> RECORDS FOR THE TASK
--------------------------------------------------
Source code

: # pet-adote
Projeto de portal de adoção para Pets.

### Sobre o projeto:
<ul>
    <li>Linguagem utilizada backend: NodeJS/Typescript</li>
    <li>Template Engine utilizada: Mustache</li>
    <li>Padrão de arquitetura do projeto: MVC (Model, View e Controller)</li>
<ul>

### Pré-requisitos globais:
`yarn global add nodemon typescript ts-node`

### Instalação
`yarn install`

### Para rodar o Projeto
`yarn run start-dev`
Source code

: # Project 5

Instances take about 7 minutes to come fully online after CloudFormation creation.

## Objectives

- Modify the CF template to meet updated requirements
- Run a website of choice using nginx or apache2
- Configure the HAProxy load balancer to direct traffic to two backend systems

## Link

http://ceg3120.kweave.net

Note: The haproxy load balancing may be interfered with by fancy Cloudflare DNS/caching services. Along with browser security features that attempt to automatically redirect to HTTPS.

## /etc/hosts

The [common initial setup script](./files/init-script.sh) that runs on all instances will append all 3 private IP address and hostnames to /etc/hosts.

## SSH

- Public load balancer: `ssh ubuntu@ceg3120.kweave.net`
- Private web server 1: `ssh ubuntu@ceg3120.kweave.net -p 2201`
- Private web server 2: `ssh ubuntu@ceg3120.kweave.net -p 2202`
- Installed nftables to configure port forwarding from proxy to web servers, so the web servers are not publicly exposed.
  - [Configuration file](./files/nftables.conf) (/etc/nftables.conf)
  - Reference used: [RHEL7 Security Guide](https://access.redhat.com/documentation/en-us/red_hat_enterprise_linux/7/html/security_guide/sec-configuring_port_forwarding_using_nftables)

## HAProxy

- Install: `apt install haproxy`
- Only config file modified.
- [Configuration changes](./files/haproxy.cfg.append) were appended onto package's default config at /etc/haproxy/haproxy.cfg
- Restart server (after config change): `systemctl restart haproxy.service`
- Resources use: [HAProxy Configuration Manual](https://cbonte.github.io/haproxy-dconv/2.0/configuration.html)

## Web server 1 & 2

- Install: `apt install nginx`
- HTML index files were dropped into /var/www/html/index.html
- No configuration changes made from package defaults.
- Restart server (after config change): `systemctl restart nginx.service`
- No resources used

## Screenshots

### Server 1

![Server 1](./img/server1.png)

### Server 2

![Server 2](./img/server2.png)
--------------------------------------------------
> WHAT YOU ARE ASKED TO DO
Write the listing out again, exactly as it reads.

> WRITTEN SOLUTION
Source code

: # pet-adote
Projeto de portal de adoção para Pets.

### Sobre o projeto:
<ul>
    <li>Linguagem utilizada backend: NodeJS/Typescript</li>
    <li>Template Engine utilizada: Mustache</li>
    <li>Padrão de arquitetura do projeto: MVC (Model, View e Controller)</li>
<ul>

### Pré-requisitos globais:
`yarn global add nodemon typescript ts-node`

### Instalação
`yarn install`

### Para rodar o Projeto
`yarn run start-dev`
Source code

: # Project 5

Instances take about 7 minutes to come fully online after CloudFormation creation.

## Objectives

- Modify the CF template to meet updated requirements
- Run a website of choice using nginx or apache2
- Configure the HAProxy load balancer to direct traffic to two backend systems

## Link

http://ceg3120.kweave.net

Note: The haproxy load balancing may be interfered with by fancy Cloudflare DNS/caching services. Along with browser security features that attempt to automatically redirect to HTTPS.

## /etc/hosts

The [common initial setup script](./files/init-script.sh) that runs on all instances will append all 3 private IP address and hostnames to /etc/hosts.

## SSH

- Public load balancer: `ssh ubuntu@ceg3120.kweave.net`
- Private web server 1: `ssh ubuntu@ceg3120.kweave.net -p 2201`
- Private web server 2: `ssh ubuntu@ceg3120.kweave.net -p 2202`
- Installed nftables to configure port forwarding from proxy to web servers, so the web servers are not publicly exposed.
  - [Configuration file](./files/nftables.conf) (/etc/nftables.conf)
  - Reference used: [RHEL7 Security Guide](https://access.redhat.com/documentation/en-us/red_hat_enterprise_linux/7/html/security_guide/sec-configuring_port_forwarding_using_nftables)

## HAProxy

- Install: `apt install haproxy`
- Only config file modified.
- [Configuration changes](./files/haproxy.cfg.append) were appended onto package's default config at /etc/haproxy/haproxy.cfg
- Restart server (after config change): `systemctl restart haproxy.service`
- Resources use: [HAProxy Configuration Manual](https://cbonte.github.io/haproxy-dconv/2.0/configuration.html)

## Web server 1 & 2

- Install: `apt install nginx`
- HTML index files were dropped into /var/www/html/index.html
- No configuration changes made from package defaults.
- Restart server (after config change): `systemctl restart nginx.service`
- No resources used

## Screenshots

### Server 1

![Server 1](./img/server1.png)

### Server 2

![Server 2](./img/server2.png)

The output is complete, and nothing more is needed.